Denim was one of the focal points of the Civil Rights Movement because of its power to remind America about its slavery past. This was the case because back when Blacks were slaves, the plantation owners made them wear denim for work clothes. And since these plantation families wore more delicate and “fancier” fabric, such as linen suits, denim became the distinct type of clothing differentiating them from the “inferior class.” Denim essentially became “negro clothing.”

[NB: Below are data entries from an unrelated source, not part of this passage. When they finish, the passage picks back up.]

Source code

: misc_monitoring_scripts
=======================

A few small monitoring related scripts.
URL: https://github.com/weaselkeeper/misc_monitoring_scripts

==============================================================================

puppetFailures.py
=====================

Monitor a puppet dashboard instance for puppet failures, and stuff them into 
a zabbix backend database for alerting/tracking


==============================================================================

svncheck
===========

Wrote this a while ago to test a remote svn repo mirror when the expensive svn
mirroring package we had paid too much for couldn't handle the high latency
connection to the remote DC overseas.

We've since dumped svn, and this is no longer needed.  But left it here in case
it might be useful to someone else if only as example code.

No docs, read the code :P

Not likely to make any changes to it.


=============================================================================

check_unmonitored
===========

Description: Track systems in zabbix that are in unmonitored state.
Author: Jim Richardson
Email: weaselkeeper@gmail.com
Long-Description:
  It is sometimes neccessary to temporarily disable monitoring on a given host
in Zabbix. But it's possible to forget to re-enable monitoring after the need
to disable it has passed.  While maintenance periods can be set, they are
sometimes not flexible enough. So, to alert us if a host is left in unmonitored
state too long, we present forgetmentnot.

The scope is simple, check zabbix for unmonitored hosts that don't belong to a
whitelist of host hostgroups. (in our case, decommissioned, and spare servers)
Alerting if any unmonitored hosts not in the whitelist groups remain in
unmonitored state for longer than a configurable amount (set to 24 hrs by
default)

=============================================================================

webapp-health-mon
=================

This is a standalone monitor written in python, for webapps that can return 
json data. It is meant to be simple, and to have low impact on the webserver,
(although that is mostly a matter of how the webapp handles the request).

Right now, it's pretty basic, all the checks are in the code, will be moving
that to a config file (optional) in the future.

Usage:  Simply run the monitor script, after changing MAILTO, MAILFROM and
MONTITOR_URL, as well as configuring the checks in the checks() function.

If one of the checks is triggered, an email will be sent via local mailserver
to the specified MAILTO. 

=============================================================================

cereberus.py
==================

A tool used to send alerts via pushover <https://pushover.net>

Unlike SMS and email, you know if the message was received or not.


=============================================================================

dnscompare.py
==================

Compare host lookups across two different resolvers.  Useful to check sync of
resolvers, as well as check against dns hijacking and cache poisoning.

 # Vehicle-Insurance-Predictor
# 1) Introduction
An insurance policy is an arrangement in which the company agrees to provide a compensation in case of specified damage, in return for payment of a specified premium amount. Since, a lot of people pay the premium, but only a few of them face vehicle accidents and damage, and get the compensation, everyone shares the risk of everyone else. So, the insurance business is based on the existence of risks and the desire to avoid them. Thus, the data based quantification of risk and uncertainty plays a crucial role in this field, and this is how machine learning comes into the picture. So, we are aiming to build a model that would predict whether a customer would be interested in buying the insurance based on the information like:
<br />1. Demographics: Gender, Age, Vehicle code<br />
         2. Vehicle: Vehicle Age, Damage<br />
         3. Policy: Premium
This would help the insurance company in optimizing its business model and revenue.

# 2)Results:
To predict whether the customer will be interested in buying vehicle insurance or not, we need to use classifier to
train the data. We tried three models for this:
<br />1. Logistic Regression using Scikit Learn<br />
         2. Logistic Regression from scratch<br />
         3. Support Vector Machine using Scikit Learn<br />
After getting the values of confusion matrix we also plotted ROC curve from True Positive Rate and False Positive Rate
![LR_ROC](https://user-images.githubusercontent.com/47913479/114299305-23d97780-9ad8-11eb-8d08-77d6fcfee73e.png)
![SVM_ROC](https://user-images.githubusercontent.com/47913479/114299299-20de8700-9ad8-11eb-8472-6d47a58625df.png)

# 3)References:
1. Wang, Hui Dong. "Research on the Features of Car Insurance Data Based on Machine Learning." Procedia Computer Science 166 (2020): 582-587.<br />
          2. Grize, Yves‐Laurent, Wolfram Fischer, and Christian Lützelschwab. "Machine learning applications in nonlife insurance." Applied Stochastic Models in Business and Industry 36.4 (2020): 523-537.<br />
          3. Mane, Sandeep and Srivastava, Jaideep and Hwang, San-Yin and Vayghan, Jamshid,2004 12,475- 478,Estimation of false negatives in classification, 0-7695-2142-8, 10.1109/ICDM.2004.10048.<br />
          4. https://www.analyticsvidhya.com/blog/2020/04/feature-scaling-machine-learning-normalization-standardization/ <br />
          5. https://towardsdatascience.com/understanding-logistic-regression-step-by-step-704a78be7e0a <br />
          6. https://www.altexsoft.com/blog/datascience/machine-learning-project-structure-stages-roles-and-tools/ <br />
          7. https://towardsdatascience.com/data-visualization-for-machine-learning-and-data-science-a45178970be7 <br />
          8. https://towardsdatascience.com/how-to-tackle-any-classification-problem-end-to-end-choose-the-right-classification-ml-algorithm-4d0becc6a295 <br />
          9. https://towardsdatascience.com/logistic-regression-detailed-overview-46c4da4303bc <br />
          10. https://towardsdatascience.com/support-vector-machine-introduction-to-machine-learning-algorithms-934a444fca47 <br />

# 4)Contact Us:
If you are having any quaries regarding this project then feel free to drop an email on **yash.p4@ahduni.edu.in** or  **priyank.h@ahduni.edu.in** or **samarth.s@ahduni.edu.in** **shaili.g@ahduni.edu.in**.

Several decades later during the Civil Rights movement, this imposed identity became an issue between the Black community. As mentioned earlier, many protestors made a conscious decision to wear denim overalls when they marched as a reminder of the denim overalls that slaves wore. By doing so, they reminded America that social and political life were still terrible for the Black community. This is something that happens throughout history, where a marginalized group adopts the symbology of the oppressor (in this case, denim overalls) so as to own it and turn it into an empowerment symbol.
However, there were several activists that didn’t think it was correct to wear denim for symbolic purposes. Instead, they believed that it was better to dress “properly” in suits and conservative dresses. These activists believed that Blacks needed to show they could be proper in society. But this was also counterproductive to many because it reinforced the idea that the Black human being must submit to the White human being. After all, the Civil Rights movement was a fight for the rights Blacks deserved and were entitled to and not about being fashionably polite. It’s obvious that you don’t fight for what you are already legally entitled to by submitting yourself to a “properness” that guarantees nothing.
What good does it do to dress in your Sunday’s best if the issue at hand is not a clothing one, but a human one? Why does it matter if a Black woman dresses conservatively so as to imply that she has manners and is a good Christian, if at the end of the day she is attacked in the street for being Black and threatened with her life daring to exercise her right to vote? What’s the point of protesting in a suit when you’re going to be beaten up by the police and bitten by their dogs? What’s the point in wearing a nice suit if you might be picked up in the middle of the night and lynched? Denim was more than just a symbol of the black freedom struggle, it became a tool of solidarity for all Black men and women.
Yes, denim has its history with cowboys, hippies, and is also associated with Elvis Presley. But before it became a fashion statement, it was politically owned by the Black community as they fought for equality and a better America.